(Exercise materials)
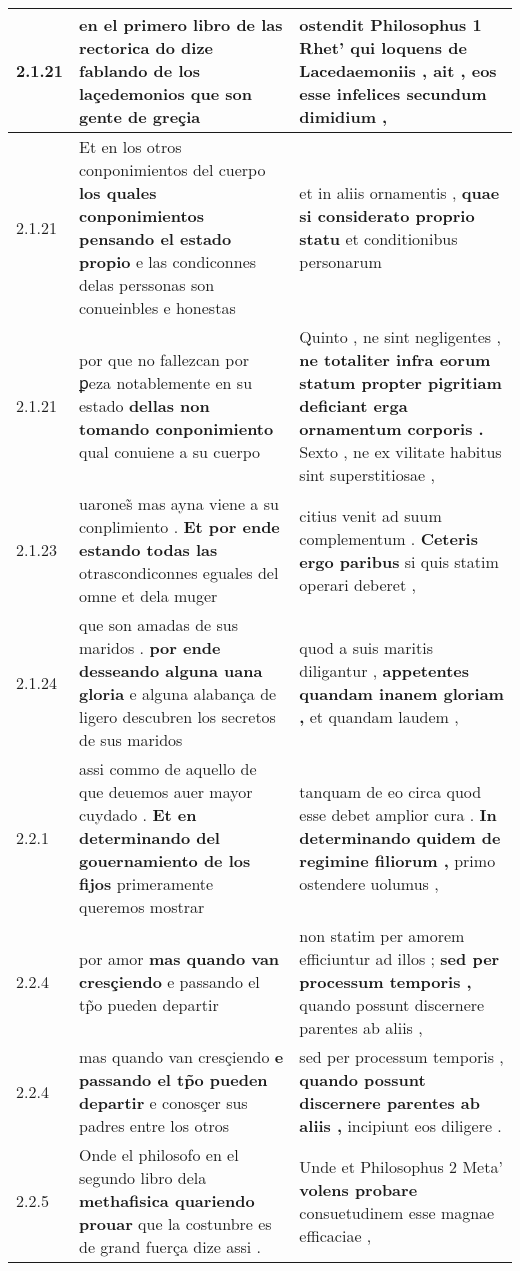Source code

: \begin{tabular}{|p{1cm}|p{6.5cm}|p{6.5cm}|}
2.1.21 & en el primero libro de las rectorica \textbf{ do dize fablando de los laçedemonios } que son gente de greçia & ostendit Philosophus 1 Rhet’ \textbf{ qui loquens de Lacedaemoniis , } ait , eos esse infelices secundum dimidium , \\\hline
2.1.21 & Et en los otros conponimientos del cuerpo \textbf{ los quales conponimientos pensando el estado propio } e las condiconnes delas perssonas son conueinbles e honestas & et in aliis ornamentis , \textbf{ quae si considerato proprio statu } et conditionibus personarum \\\hline
2.1.21 & por que no fallezcan por ꝑeza notablemente en su estado \textbf{ dellas non tomando conponimiento } qual conuiene a su cuerpo & Quinto , ne sint negligentes , \textbf{ ne totaliter infra eorum statum propter pigritiam deficiant erga ornamentum corporis . } Sexto , ne ex vilitate habitus sint superstitiosae , \\\hline
2.1.23 & uarones̃ mas ayna viene a su conplimiento . \textbf{ Et por ende estando todas las } otrascondiconnes eguales del omne et dela muger & citius venit ad suum complementum . \textbf{ Ceteris ergo paribus } si quis statim operari deberet , \\\hline
2.1.24 & que son amadas de sus maridos . \textbf{ por ende desseando alguna uana gloria } e alguna alabança de ligero descubren los secretos de sus maridos & quod a suis maritis diligantur , \textbf{ appetentes quandam inanem gloriam , } et quandam laudem , \\\hline
2.2.1 & assi commo de aquello de que deuemos auer mayor cuydado . \textbf{ Et en determinando del gouernamiento de los fijos } primeramente queremos mostrar & tanquam de eo circa quod esse debet amplior cura . \textbf{ In determinando quidem de regimine filiorum , } primo ostendere uolumus , \\\hline
2.2.4 & por amor \textbf{ mas quando van cresçiendo } e passando el tp̃o pueden departir & non statim per amorem efficiuntur ad illos ; \textbf{ sed per processum temporis , } quando possunt discernere parentes ab aliis , \\\hline
2.2.4 & mas quando van cresçiendo \textbf{ e passando el tp̃o pueden departir } e conosçer sus padres entre los otros & sed per processum temporis , \textbf{ quando possunt discernere parentes ab aliis , } incipiunt eos diligere . \\\hline
2.2.5 & Onde el philosofo en el segundo libro dela \textbf{ methafisica quariendo prouar } que la costunbre es de grand fuerça dize assi . & Unde et Philosophus 2 Meta’ \textbf{ volens probare } consuetudinem esse magnae efficaciae , \\\hline

\end{tabular}
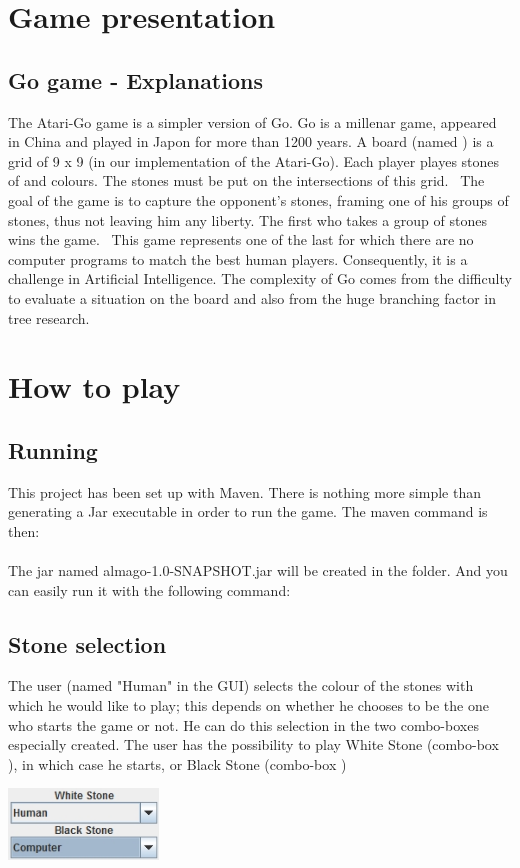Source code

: \documentclass[a4paper,10pt]{report}
\newcommand{\empha}[1]{\textbf{\color{blue}{#1}}}
\begin{document}
						


	\chapter*{Game presentation}
		\section{Go game - Explanations}
	The Atari-Go game is a simpler version of Go. Go is a millenar game, appeared in China and played in Japon for more than 1200 years. A board (named \empha{Goban}) is a grid of 9 x 9 (in our implementation of the Atari-Go). Each player playes stones of \empha{White} and \empha{Black} colours. The stones must be put on the intersections of this grid.
\
The goal of the game is to capture the opponent's stones, framing one of his groups of stones, thus not leaving him any liberty. The first who takes a group of stones wins the game.
\
This game represents one of the last for which there are no computer programs to match the best human players. Consequently, it is a challenge in Artificial Intelligence. The complexity of Go comes from the difficulty to evaluate a situation on the board and also from the huge branching factor in tree research.



	\chapter*{How to play}
		\section{Running}
			This project has been set up with Maven. There is nothing more simple than generating a Jar executable in order to run the game. The maven command is then:
			\\
			\empha{mvn package}
			\\
			The jar named almago-1.0-SNAPSHOT.jar will be created in the \empha{target} folder. And you can easily run it with the following command:
			\\
			\empha{java -jar almago-1.0-SNAPSHOT.jar}

		\section{Stone selection}
			The user (named "Human" in the GUI) selects the colour of the stones with which he would like to play; this depends on whether he chooses to be the one who starts the game or not. He can do this selection in the two combo-boxes especially created.
The user has the possibility to play White Stone (combo-box \empha{White Stone}), in which case he starts, or Black Stone (combo-box \empha{Black Stones})
			\\
			\begin{center}
				\includegraphics[width=0.30\textwidth] {img/StoneSelect.jpg}
			\end{center}
			
\end{document}
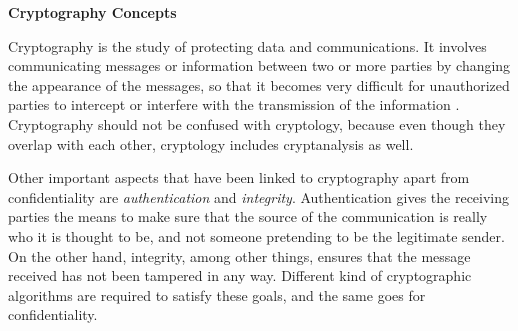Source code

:\textbf{Cryptography Concepts}

Cryptography is the study of protecting data and communications. It involves communicating messages or information between two or more parties by changing the appearance of the messages, so that it becomes very difficult for unauthorized parties to intercept or interfere with the transmission of the information \cite{IntroCryptoMath}. Cryptography should not be confused with cryptology, because even though they overlap with each other, cryptology includes cryptanalysis as well. 

Other important aspects that have been linked to cryptography apart from confidentiality are \textit{authentication} and \textit{integrity}. Authentication gives the receiving parties the means to make sure that the source of the communication is really who it is thought to be, and not someone pretending to be the legitimate sender. On the other hand, integrity, among other things, ensures that the message received has not been tampered in any way. Different kind of cryptographic algorithms are required to satisfy these goals, and the same goes for confidentiality.

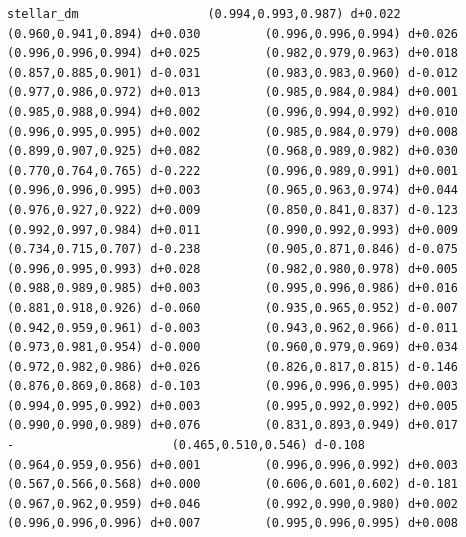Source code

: \documentclass[11pt, letterpaper, openany]{book}
\begin{document}
\begin{empiricalbox}
\begin{lstlisting}[style=terminal]
stellar_dm                  (0.994,0.993,0.987) d+0.022         (0.960,0.941,0.894) d+0.030         (0.996,0.996,0.994) d+0.026         (0.996,0.996,0.994) d+0.025         (0.982,0.979,0.963) d+0.018         (0.857,0.885,0.901) d-0.031         (0.983,0.983,0.960) d-0.012         (0.977,0.986,0.972) d+0.013         (0.985,0.984,0.984) d+0.001         (0.985,0.988,0.994) d+0.002         (0.996,0.994,0.992) d+0.010         (0.996,0.995,0.995) d+0.002         (0.985,0.984,0.979) d+0.008         (0.899,0.907,0.925) d+0.082         (0.968,0.989,0.982) d+0.030         (0.770,0.764,0.765) d-0.222         (0.996,0.989,0.991) d+0.001         (0.996,0.996,0.995) d+0.003         (0.965,0.963,0.974) d+0.044         (0.976,0.927,0.922) d+0.009         (0.850,0.841,0.837) d-0.123         (0.992,0.997,0.984) d+0.011         (0.990,0.992,0.993) d+0.009         (0.734,0.715,0.707) d-0.238         (0.905,0.871,0.846) d-0.075         (0.996,0.995,0.993) d+0.028         (0.982,0.980,0.978) d+0.005         (0.988,0.989,0.985) d+0.003         (0.995,0.996,0.986) d+0.016         (0.881,0.918,0.926) d-0.060         (0.935,0.965,0.952) d-0.007         (0.942,0.959,0.961) d-0.003         (0.943,0.962,0.966) d-0.011         (0.973,0.981,0.954) d-0.000         (0.960,0.979,0.969) d+0.034         (0.972,0.982,0.986) d+0.026         (0.826,0.817,0.815) d-0.146         (0.876,0.869,0.868) d-0.103         (0.996,0.996,0.995) d+0.003         (0.994,0.995,0.992) d+0.003         (0.995,0.992,0.992) d+0.005         (0.990,0.990,0.989) d+0.076         (0.831,0.893,0.949) d+0.017                      -                      (0.465,0.510,0.546) d-0.108         (0.964,0.959,0.956) d+0.001         (0.996,0.996,0.992) d+0.003         (0.567,0.566,0.568) d+0.000         (0.606,0.601,0.602) d-0.181         (0.967,0.962,0.959) d+0.046         (0.992,0.990,0.980) d+0.002         (0.996,0.996,0.996) d+0.007         (0.995,0.996,0.995) d+0.008     

\end{lstlisting}
\end{empiricalbox}
\end{document}
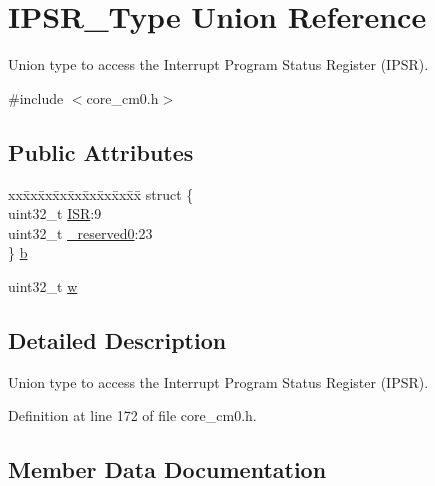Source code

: \hypertarget{union_i_p_s_r___type}{}\section{I\+P\+S\+R\+\_\+\+Type Union Reference}
\label{union_i_p_s_r___type}


Union type to access the Interrupt Program Status Register (I\+P\+SR).  




{\ttfamily \#include $<$core\+\_\+cm0.\+h$>$}

\subsection*{Public Attributes}
\begin{DoxyCompactItemize}
\item 
\begin{tabbing}
xx\=xx\=xx\=xx\=xx\=xx\=xx\=xx\=xx\=\kill
struct \{\\
\>uint32\_t \hyperlink{union_i_p_s_r___type_ab46e5f1b2f4d17cfb9aca4fffcbb2fa5}{ISR}:9\\
\>uint32\_t \hyperlink{union_i_p_s_r___type_ad2eb0a06de4f03f58874a727716aa9aa}{\_reserved0}:23\\
\} \hyperlink{union_i_p_s_r___type_add0d6497bd50c25569ea22b48a03ec50}{b}\\

\end{tabbing}\item 
uint32\+\_\+t \hyperlink{union_i_p_s_r___type_a4adca999d3a0bc1ae682d73ea7cfa879}{w}
\end{DoxyCompactItemize}


\subsection{Detailed Description}
Union type to access the Interrupt Program Status Register (I\+P\+SR). 

Definition at line 172 of file core\+\_\+cm0.\+h.



\subsection{Member Data Documentation}
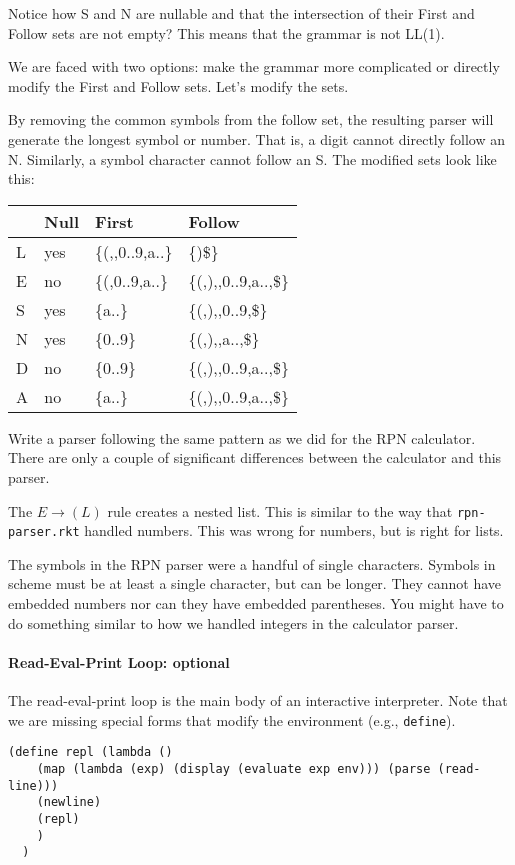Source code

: \documentclass[letterpaper,12pt]{article}
\begin{document}
Notice how S and N are nullable and that the intersection of their First and
Follow sets are not empty?  This means that the grammar is not LL(1).

We are faced with two options: make the grammar more complicated or directly
modify the First and Follow sets.  Let's modify the sets.

By removing the common symbols from the follow set, the resulting parser will
generate the longest symbol or number.  That is, a digit cannot directly follow
an N.  Similarly, a symbol character cannot follow an S.  The modified sets look
like this:

\begin{center}
  \begin{tabular}[t]{l|l|l|l}
    &Null&First&Follow\\\hline
    L&yes&\{(,\textvisiblespace,0..9,a..\}&\{)\$\}\\
    E&no &\{(,0..9,a..\}&\{(,),\textvisiblespace,0..9,a..,\$\}\\
    S&yes&\{a..\}&\{(,),\textvisiblespace,0..9,\$\}\\
    N&yes&\{0..9\}&\{(,),\textvisiblespace,a..,\$\}\\
    D&no &\{0..9\}&\{(,),\textvisiblespace,0..9,a..,\$\}\\
    A&no &\{a..\}&\{(,),\textvisiblespace,0..9,a..,\$\}\\
  \end{tabular}
\end{center}


Write a parser following the same pattern as we did for the RPN calculator.
There are only a couple of significant differences between the calculator and
this parser.

The $E\rightarrow (L)$ rule creates a nested list.  This is similar to the way
that \verb|rpn-parser.rkt| handled numbers.  This was wrong for numbers, but is
right for lists.  

The symbols in the RPN parser were a handful of single characters.  Symbols in
scheme must be at least a single character, but can be longer.  They cannot have
embedded numbers nor can they have embedded parentheses.  You might have to do
something similar to how we handled integers in the calculator parser.  


\paragraph{Read-Eval-Print Loop: optional}
The read-eval-print loop is the main body of an interactive interpreter.  
Note that we are missing special forms that modify the environment (e.g.,
\texttt{define}).
\begin{Verbatim}
(define repl (lambda ()
    (map (lambda (exp) (display (evaluate exp env))) (parse (read-line)))
    (newline)
    (repl)
    )
  )
\end{Verbatim}
\end{document}
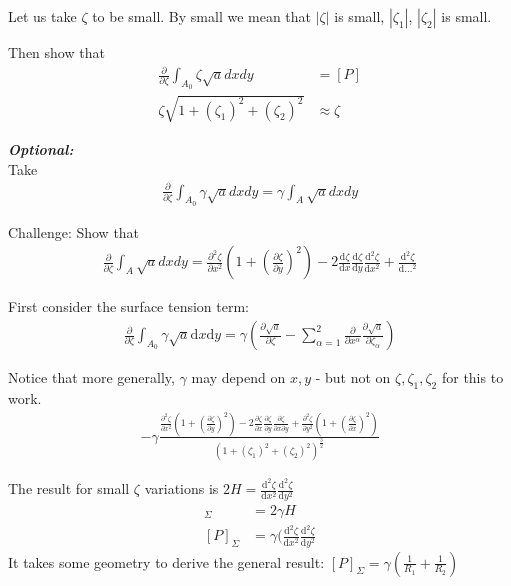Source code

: \documentclass{article}
\renewcommand{\d}[0]{\mathrm{d}}
\newcommand{\dOne}[2]{\frac{\d #1}{\d #2}}
\newcommand{\pOne}[2]{\frac{\partial #1}{\partial #2}}
\newcommand{\dTwo}[3]{\frac{\d^2 #1}{\d #2^2}}
\newcommand{\pTwo}[3]{\frac{\partial^2 #1}{\partial #2^2}}
\newenvironment{aside}{\begin{mdframed}\textbf{\textit{Optional:}}\\}{\end{mdframed}}
\begin{document}
  \begin{section}{Let us take $\zeta$ to be small.}
    By small we mean that $|\zeta|$ is small, $|\zeta_1|$, $|\zeta_2|$ is small. 
    
    Then show that \begin{align*}
      \frac{\partial}{\partial \zeta} \int_{A_0} \zeta\sqrt{a}dx dy &= [P]\\
      \zeta\sqrt{1 + (\zeta_1)^2 + (\zeta_2)^2} &\approx \zeta
  \end{align*}
\begin{aside}
    Take 
		\begin{align*}
		\frac{\partial}{\partial\zeta}\int_{A_0} \gamma \sqrt{a} dx dy = \gamma \int_A \sqrt{a}dx dy
		\end{align*}

    Challenge: Show that 
		\begin{align*}
			\frac{\partial}{\partial\zeta} \int_A \sqrt{a} dx dy = \frac{\partial^2 \zeta}{\partial x^2} ( 1+ (\frac{\partial\zeta}{\partial y})^2) - 2\dOne{\zeta}{x}\dOne{\zeta}{y}\dTwo{\zeta}{x}{y}+ \dTwo{\zeta}{\dots}\dots
		\end{align*}
  \end{aside}

  First consider the surface tension term:
  \begin{align*}
    \pOne{}{\zeta}\int_{A_0}^{}\gamma\sqrt{a}\d x\d y = \gamma\left(\pOne{\sqrt{a}}{\zeta} - \sum_{\alpha=1}^{2} \pOne{}{x^\alpha} \pOne{\sqrt{a}}{\zeta_\alpha}\right)
  \end{align*}
  
	Notice that more generally, $\gamma$ may depend on $x,y$ - but not on $\zeta, \zeta_1,\zeta_2$ for this to work.
	\begin{align*}
		-\gamma \frac{ \pTwo{\zeta}{x}  \left(1 + ( \pOne{\zeta}{y} )^2) - 2 \pOne{\zeta}{x}\pOne{\zeta}{y}\frac{\partial\zeta}{\partial x\partial y} + \pTwo{\zeta}{y} \left( 1+ ( \pOne{\zeta}{x} )^2) }{\left(1 + (\zeta_1)^2 + (\zeta_2)^2\right)^\frac{3}{2}}
	\end{align*}
	
	
	
	
	
	
	The result for small $\zeta$ variations is $2H = \dTwo{\zeta}{x} + \dTwo{\zeta}{y} \therefore$
    \begin{align}
      [P]_\Sigma &= 2\gamma H\\
      [P]_\Sigma &= \gamma(\dTwo{\zeta}{x} + \dTwo{\zeta}{y})
      \label{Eq:Laplace}
    \end{align}
    It takes some geometry to derive the general result: $[P]_\Sigma = \gamma(\frac{1}{R_1} + \frac{1}{R_2})$


\end{section}
\end{document}

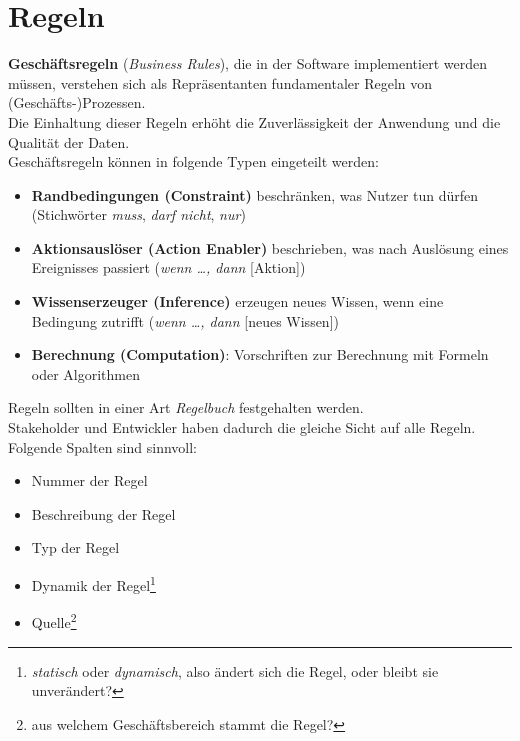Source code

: \section{Regeln}
\textbf{Geschäftsregeln} (\textit{Business Rules}), die in der Software implementiert werden müssen, verstehen sich als Repräsentanten fundamentaler Regeln von (Geschäfts-)Prozessen.\\
Die Einhaltung dieser Regeln erhöht die Zuverlässigkeit der Anwendung und die Qualität der Daten.\\

\noindent
Geschäftsregeln können in folgende Typen eingeteilt werden:

\begin{itemize}
    \item \textbf{Randbedingungen (Constraint)} beschränken, was Nutzer tun dürfen (Stichwörter \textit{muss}, \textit{darf nicht}, \textit{nur})
    \item \textbf{Aktionsauslöser (Action Enabler)} beschrieben, was nach Auslösung eines Ereignisses passiert (\textit{wenn \ldots, dann} [Aktion])
    \item \textbf{Wissenserzeuger (Inference)} erzeugen neues Wissen, wenn eine Bedingung zutrifft (\textit{wenn \ldots, dann} [neues Wissen])
    \item \textbf{Berechnung (Computation)}: Vorschriften zur Berechnung mit Formeln oder Algorithmen
\end{itemize}

\noindent
Regeln sollten in einer Art \textit{Regelbuch} festgehalten werden.\\
Stakeholder und Entwickler haben dadurch die gleiche Sicht auf alle Regeln.\\
Folgende Spalten sind sinnvoll:

\begin{itemize}
    \item Nummer der Regel
    \item Beschreibung der Regel
    \item Typ der Regel
    \item Dynamik der Regel\footnote{\textit{statisch} oder \textit{dynamisch}, also ändert sich die Regel, oder bleibt sie unverändert?}
    \item Quelle\footnote{aus welchem Geschäftsbereich stammt die Regel?}
\end{itemize}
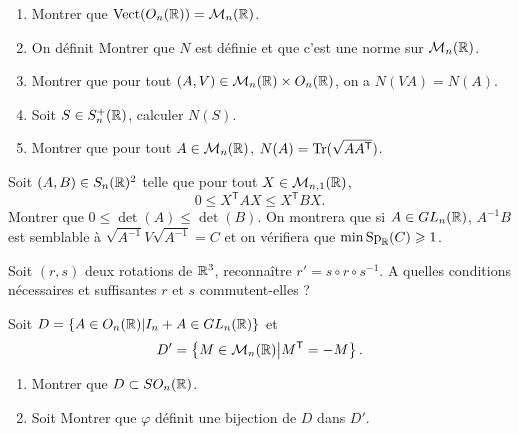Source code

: \documentclass[12pt]{article}
\begin{document}
\begin{exercise}
	\phantom{}
	\begin{enumerate}
		\item Montrer que $\operatorname{Vect}(O_n(\mathbb{R}))=\mathcal{M}_{n}(\mathbb{R})$.
		\item On définit 
		Montrer que $N$ est définie et que c'est une norme sur $\mathcal{M}_{n}(\mathbb{R})$.
		\item Montrer que pour tout $(A,V)\in\mathcal{M}_{n}(\mathbb{R})\times O_n(\mathbb{R})$, on a $N(VA)=N(A)$.
		\item Soit $S\in S_n^{+}(\mathbb{R})$, calculer $N(S)$.
		\item Montrer que pour tout $A\in\mathcal{M}_{n}(\mathbb{R})$, $N(A)=\operatorname{Tr}(\sqrt{AA^{\mathsf{T}}})$.
	\end{enumerate}
\end{exercise}

\begin{exercise}
	Soit $(A,B)\in S_n(\mathbb{R})^{2}$ telle que pour tout $X\in\mathcal{M}_{n,1}(\mathbb{R})$,
	\begin{equation}
		0\leqslant X^{\mathsf{T}}AX\leqslant X^{\mathsf{T}}BX.
	\end{equation}
	Montrer que $0\leqslant \det(A)\leqslant \det(B)$. On montrera que si $A\in GL_{n}(\mathbb{R})$, $A^{-1}B$ est semblable à $\sqrt{A^{-1}}V\sqrt{A^{-1}}=C$ et on vérifiera que $\min\operatorname{Sp}_{\mathbb{R}}(C)\geqslant1$.
\end{exercise}

\begin{exercise}
	Soit $(r,s)$ deux rotations de $\mathbb{R}^{3}$, reconnaître $r'=s\circ r\circ s^{-1}$. A quelles conditions nécessaires et suffisantes $r$ et $s$ commutent-elles ?
\end{exercise}

\begin{exercise}
	Soit $D=\left\lbrace A\in O_n(\mathbb{R})\middle| I_n+A\in GL_n(\mathbb{R})\right\rbrace$ et 
	\begin{equation*}
		D'=\left\lbrace M\in \mathcal{M}_n(\mathbb{R})\middle| M^{\mathsf{T}}=-M\right\rbrace.
	\end{equation*}
	\begin{enumerate}
		\item Montrer que $D\subset SO_n(\mathbb{R})$.
		\item Soit 
		Montrer que $\varphi$ définit une bijection de $D$ dans $D'$.
	\end{enumerate}
\end{exercise}
\end{document}
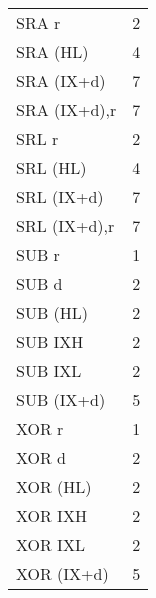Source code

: \begin{ttfamily}
\begin{multicols}{3}
\begin{tabular}{lc}
SRA r       & 2 \\
SRA (HL)    & 4 \\
SRA (IX+d)    & 7 \\
SRA (IX+d),r   & 7 \\

SRL r       & 2 \\
SRL (HL)    & 4 \\
SRL (IX+d)    & 7 \\
SRL (IX+d),r   & 7 \\

SUB r         & 1 \\
SUB d         & 2 \\
SUB (HL) & 2\\
SUB IXH & 2 \\
SUB IXL & 2 \\
SUB (IX+d) & 5 \\

XOR r       & 1 \\
XOR d       & 2 \\
XOR (HL)    & 2 \\
XOR IXH     & 2 \\
XOR IXL     & 2 \\
XOR (IX+d)  & 5 \\

\end{tabular}



\end{multicols}
\end{ttfamily}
(End Exercise materials)
### What to work on
Using the entries above, tally how many lines have the word "SNAPSHOT" in them; write the number and nothing more.

### Result for this task
2